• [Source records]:
________________________________________

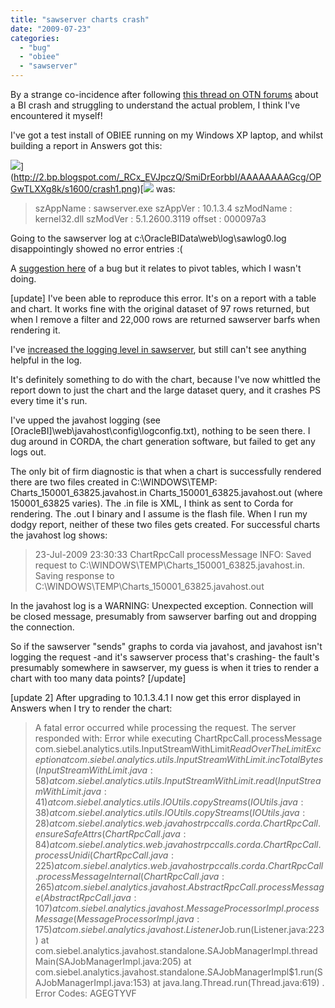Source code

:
 ```yaml
---
title: "sawserver charts crash"
date: "2009-07-23"
categories: 
  - "bug"
  - "obiee"
  - "sawserver"
---
```


By a strange co-incidence after following [this thread on OTN forums](http://forums.oracle.com/forums/thread.jspa?threadID=931547&tstart=0) about a BI crash and struggling to understand the actual problem, I think I've encountered it myself!

I've got a test install of OBIEE running on my Windows XP laptop, and whilst building a report in Answers got this:

![](/images/rnm1978/crash1.png)](http://2.bp.blogspot.com/_RCx_EVJpczQ/SmiDrEorbbI/AAAAAAAAGcg/OPGwTLXXg8k/s1600/crash1.png)[![](/images/rnm1978/crash2.png) was:

> szAppName : sawserver.exe szAppVer : 10.1.3.4 szModName : kernel32.dll szModVer : 5.1.2600.3119 offset : 000097a3

Going to the sawserver log at c:\\OracleBIData\\web\\log\\sawlog0.log disappointingly showed no error entries :(

A [suggestion here](http://forums.oracle.com/forums/thread.jspa?messageID=3182076) of a bug but it relates to pivot tables, which I wasn't doing.

\[update\] I've been able to reproduce this error. It's on a report with a table and chart. It works fine with the original dataset of 97 rows returned, but when I remove a filter and 22,000 rows are returned sawserver barfs when rendering it.

I've [increased the logging level in sawserver](http://rnm1978.blogspot.com/2009/07/sawserver-logging-configuration.html), but still can't see anything helpful in the log.

It's definitely something to do with the chart, because I've now whittled the report down to just the chart and the large dataset query, and it crashes PS every time it's run.

I've upped the javahost logging (see \[OracleBI\]\\web\\javahost\\config\\logconfig.txt), nothing to be seen there. I dug around in CORDA, the chart generation software, but failed to get any logs out.

The only bit of firm diagnostic is that when a chart is successfully rendered there are two files created in C:\\WINDOWS\\TEMP: Charts\_150001\_63825.javahost.in Charts\_150001\_63825.javahost.out (where 150001\_63825 varies). The .in file is XML, I think as sent to Corda for rendering. The .out I binary and I assume is the flash file. When I run my dodgy report, neither of these two files gets created. For successful charts the javahost log shows:

> 23-Jul-2009 23:30:33 ChartRpcCall processMessage INFO: Saved request to C:\\WINDOWS\\TEMP\\Charts\_150001\_63825.javahost.in. Saving response to C:\\WINDOWS\\TEMP\\Charts\_150001\_63825.javahost.out

In the javahost log is a WARNING: Unexpected exception. Connection will be closed message, presumably from sawserver barfing out and dropping the connection.

So if the sawserver "sends" graphs to corda via javahost, and javahost isn't logging the request -and it's sawserver process that's crashing- the fault's presumably somewhere in sawserver, my guess is when it tries to render a chart with too many data points? \[/update\]

\[update 2\] After upgrading to 10.1.3.4.1 I now get this error displayed in Answers when I try to render the chart:

> A fatal error occurred while processing the request. The server responded with: Error while executing ChartRpcCall.processMessage com.siebel.analytics.utils.InputStreamWithLimit$ReadOverTheLimitException at com.siebel.analytics.utils.InputStreamWithLimit.incTotalBytes(InputStreamWithLimit.java:58) at com.siebel.analytics.utils.InputStreamWithLimit.read(InputStreamWithLimit.java:41) at com.siebel.analytics.utils.IOUtils.copyStreams(IOUtils.java:38) at com.siebel.analytics.utils.IOUtils.copyStreams(IOUtils.java:28) at com.siebel.analytics.web.javahostrpccalls.corda.ChartRpcCall.ensureSafeAttrs(ChartRpcCall.java:84) at com.siebel.analytics.web.javahostrpccalls.corda.ChartRpcCall.processUnidi(ChartRpcCall.java:225) at com.siebel.analytics.web.javahostrpccalls.corda.ChartRpcCall.processMessageInternal(ChartRpcCall.java:265) at com.siebel.analytics.javahost.AbstractRpcCall.processMessage(AbstractRpcCall.java:107) at com.siebel.analytics.javahost.MessageProcessorImpl.processMessage(MessageProcessorImpl.java:175) at com.siebel.analytics.javahost.Listener$Job.run(Listener.java:223) at com.siebel.analytics.javahost.standalone.SAJobManagerImpl.threadMain(SAJobManagerImpl.java:205) at com.siebel.analytics.javahost.standalone.SAJobManagerImpl$1.run(SAJobManagerImpl.java:153) at java.lang.Thread.run(Thread.java:619) . Error Codes: AGEGTYVF
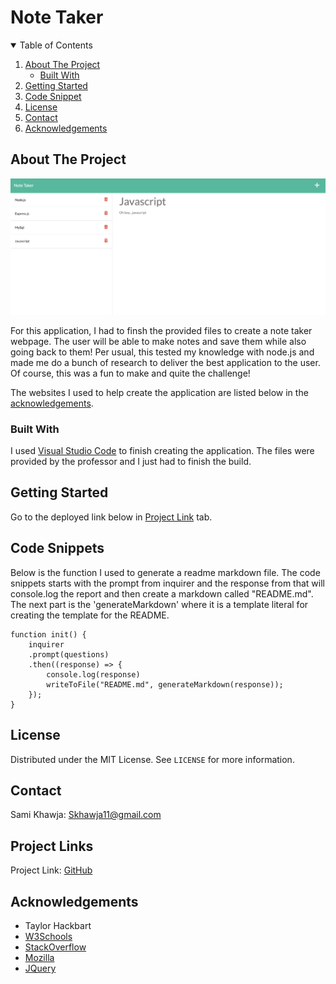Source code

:# Note Taker

<!-- TABLE OF CONTENTS -->
<details open="open">
  <summary>Table of Contents</summary>
  <ol>
    <li>
      <a href="#about-the-project">About The Project</a>
      <ul>
        <li><a href="#built-with">Built With</a></li>
      </ul>
    </li>
    <li>
      <a href="#getting-started">Getting Started</a>
    </li>
    <li><a href="#code-snippet">Code Snippet</a></li>
    <li><a href="#license">License</a></li>
    <li><a href="#contact">Contact</a></li>
    <li><a href="#acknowledgements">Acknowledgements</a></li>
  </ol>
</details>



<!-- ABOUT THE PROJECT -->
## About The Project

<img src="./develop/public/assets/images/webpage.png" alt="Webpage screenshot">

For this application, I had to finsh the provided files to create a note taker webpage. The user will be able to make notes and save them while also going back to them! Per usual, this tested my knowledge with node.js and made me do a bunch of research to deliver the best application to the user. Of course, this was a fun to make and quite the challenge!

The websites I used to help create the application are listed below in the <a href="#acknowledgements">acknowledgements</a>.

### Built With

I used <a href="https://code.visualstudio.com/">Visual Studio Code</a> to finish creating the application. The files were provided by the professor and I just had to finish the build.


<!-- GETTING STARTED -->
## Getting Started

Go to the deployed link below in <a href="#project-link">Project Link</a> tab.


<!-- USAGE EXAMPLES -->
## Code Snippets

Below is the function I used to generate a readme markdown file. The code snippets starts with the prompt from inquirer and the response from that will console.log the report and then create a markdown called "README.md". The next part is the 'generateMarkdown' where it is a template literal for creating the template for the README.
```
function init() {
    inquirer
    .prompt(questions)
    .then((response) => {
        console.log(response)
        writeToFile("README.md", generateMarkdown(response));
    });
}
```


<!-- LICENSE -->
## License

Distributed under the MIT License. See `LICENSE` for more information.



<!-- CONTACT -->
## Contact
Sami Khawja: Skhawja11@gmail.com


## Project Links
Project Link: [GitHub](https://github.com/samikhawja/note_taker)



<!-- ACKNOWLEDGEMENTS -->
## Acknowledgements
* Taylor Hackbart
* [W3Schools](https://www.w3schools.com/)
* [StackOverflow](https://stackoverflow.com/)
* [Mozilla](https://developer.mozilla.org/en-US/docs/Web/JavaScript)
* [JQuery](https://jquery.com/)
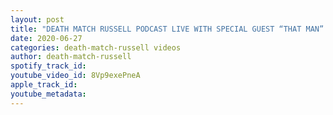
 ```yaml
---
layout: post
title: "DEATH MATCH RUSSELL PODCAST LIVE WITH SPECIAL GUEST “THAT MAN” NASTY LEROY"
date: 2020-06-27
categories: death-match-russell videos
author: death-match-russell
spotify_track_id: 
youtube_video_id: 8Vp9exePneA
apple_track_id: 
youtube_metadata: 
---
```


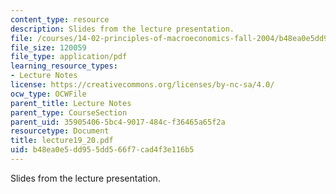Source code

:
 ```yaml
---
content_type: resource
description: Slides from the lecture presentation.
file: /courses/14-02-principles-of-macroeconomics-fall-2004/b48ea0e5dd955dd566f7cad4f3e116b5_lecture19_20.pdf
file_size: 120059
file_type: application/pdf
learning_resource_types:
- Lecture Notes
license: https://creativecommons.org/licenses/by-nc-sa/4.0/
ocw_type: OCWFile
parent_title: Lecture Notes
parent_type: CourseSection
parent_uid: 35905406-5bc4-9017-484c-f36465a65f2a
resourcetype: Document
title: lecture19_20.pdf
uid: b48ea0e5-dd95-5dd5-66f7-cad4f3e116b5
---
```

Slides from the lecture presentation.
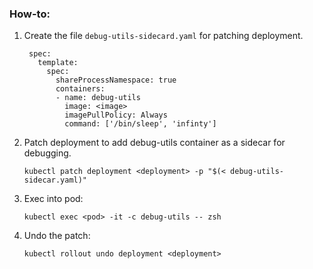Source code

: ### How-to:

1. Create the file `debug-utils-sidecard.yaml` for patching deployment.
   ```
    spec:
      template:
        spec:
          shareProcessNamespace: true
          containers:
          - name: debug-utils
            image: <image> 
            imagePullPolicy: Always
            command: ['/bin/sleep', 'infinty']
   ```

2. Patch deployment to add debug-utils container as a sidecar for debugging.
   ```
   kubectl patch deployment <deployment> -p "$(< debug-utils-sidecar.yaml)"
   ```
3. Exec into pod:
   ``` 
   kubectl exec <pod> -it -c debug-utils -- zsh
   ```
4. Undo the patch:
   ```
   kubectl rollout undo deployment <deployment>
   ```
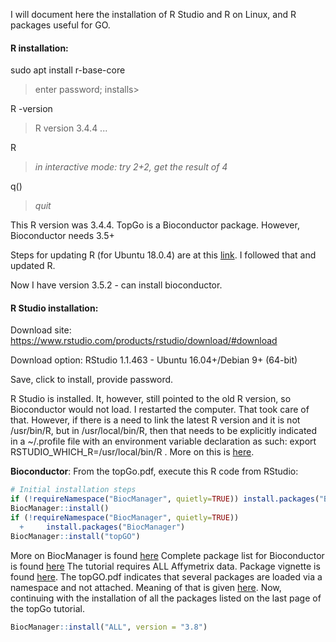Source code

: I will document here the installation of R Studio and R on Linux, and R packages useful for GO. 

#### R installation:

sudo apt install r-base-core
> enter password; installs>

R -version
> R version 3.4.4 ...

R
> *in interactive mode: try 2+2, get the result of 4*

q() 
> *quit*

This R version was 3.4.4. TopGo is a Bioconductor package. However, Bioconductor needs 3.5+

Steps for updating R (for Ubuntu 18.0.4) are at this [link](https://www.digitalocean.com/community/tutorials/how-to-install-r-on-ubuntu-18-04). I followed that and updated R. 

Now I have version 3.5.2 - can install bioconductor.


#### R Studio installation:
Download site: https://www.rstudio.com/products/rstudio/download/#download

Download option: RStudio 1.1.463 - Ubuntu 16.04+/Debian 9+ (64-bit)

Save, click to install, provide password. 

R Studio is installed. It, however, still pointed to the old R version, so Bioconductor would not load. I restarted the computer. That took care of that. However, if there is a need to link the latest R version and it is not /usr/bin/R, but in /usr/local/bin/R, then that needs to be explicitly indicated in a ~/.profile file with an environment variable declaration as such: export RSTUDIO_WHICH_R=/usr/local/bin/R . More on this is [here](https://support.rstudio.com/hc/en-us/articles/200486138-Changing-R-versions-for-RStudio-desktop).

**Bioconductor**: From the topGo.pdf, execute this R code from RStudio:

```R
# Initial installation steps
if (!requireNamespace("BiocManager", quietly=TRUE)) install.packages("BiocManager")
BiocManager::install()
if (!requireNamespace("BiocManager", quietly=TRUE))
  +     install.packages("BiocManager")
BiocManager::install("topGO")
```

More on BiocManager is found [here](https://cran.r-project.org/web/packages/BiocManager/vignettes/BiocManager.html)
Complete package list for Bioconductor is found [here](https://bioconductor.org/packages/release/bioc/)
The tutorial requires ALL Affymetrix data. Package vignette is found [here](https://bioconductor.org/packages/release/data/experiment/html/ALL.html). The topGO.pdf indicates that several packages are loaded via a namespace and not attached. Meaning of that is given [here](https://stackoverflow.com/questions/14988722/in-r-what-does-loaded-via-a-namespace-and-not-attached-mean). 
Now, continuing with the installation of all the packages listed on the last page of the topGo tutorial. 

```R
BiocManager::install("ALL", version = "3.8")

```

________________________________________

• [What to do]: Scan the entries for the word "kubectl". Report each line that has it.

• [Result of the task]:
   kubectl patch deployment <deployment> -p "$(< debug-utils-sidecar.yaml)"
   kubectl exec <pod> -it -c debug-utils -- zsh
   kubectl rollout undo deployment <deployment>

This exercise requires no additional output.